Here are two excerpts from his first piece, "In Search of Energy Miracles":
The core:
A lot of smart people are coming to see the energy problem as the defining challenge of the 21st century. We have to supply power and transportation to an eventual population of 10 billion people who deserve decent lives, and we have to do it while limiting the emissions that threaten our collective future.
Yet we have already poured so much carbon dioxide, the main greenhouse gas, into the atmosphere that huge, threatening changes to the world's climate appear to be inevitable. And instead of slowing down, emissions are speeding up as billions of once-destitute people claw their way out of poverty, powered by fossil fuels.
Many environmentalists believe that wind and solar power can be scaled to meet the rising demand, especially if coupled with aggressive efforts to cut waste.
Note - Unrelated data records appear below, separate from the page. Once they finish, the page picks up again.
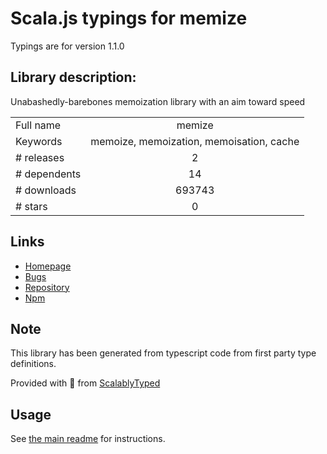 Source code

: 
# Scala.js typings for memize

Typings are for version 1.1.0

## Library description:
Unabashedly-barebones memoization library with an aim toward speed

|                    |                 |
| ------------------ | :-------------: |
| Full name          | memize |
| Keywords           | memoize, memoization, memoisation, cache |
| # releases         | 2 |
| # dependents       | 14 |
| # downloads        | 693743 |
| # stars            | 0 |

## Links
- [Homepage](https://github.com/aduth/memize#readme)
- [Bugs](https://github.com/aduth/memize/issues)
- [Repository](https://github.com/aduth/memize)
- [Npm](https://www.npmjs.com/package/memize)
    


## Note
This library has been generated from typescript code from first party type definitions.

Provided with :purple_heart: from [ScalablyTyped](https://github.com/oyvindberg/ScalablyTyped)

## Usage
See [the main readme](../../readme.md) for instructions.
But a lot of energy analysts have crunched the numbers and concluded that today's renewables, important as they are, cannot get us even halfway there.
A section on a variety of approaches to expanded use of nuclear power is followed by this coda:
Yet not even the speedy Chinese are likely to get a sizable reactor built before the 2020s, and that is true for the other nuclear projects as well. So even if these technologies prove to work, it would not be surprising to see the timeline for widespread deployment slip to the 2030s or the 2040s. And climate scientists tell us it would be folly to wait that long to start tackling the emissions problem.
Two approaches to the issue — spending money on the technologies we have now, or investing in future breakthroughs — are sometimes portrayed as conflicting. In reality, that is a false dichotomy. The smartest experts say we have to pursue both tracks at once, and much more aggressively than we have been doing.
In effect, our national policy now is to sit on our hands hoping for energy miracles, without doing much to call them forth.
While we dawdle, maybe the Chinese will develop a nice business selling us thorium reactors based on our old designs. For communists, they do have an entrepreneurial bent.
But surely we would all feel better about the future if the full creative power of American capitalism were unleashed on the climate problem.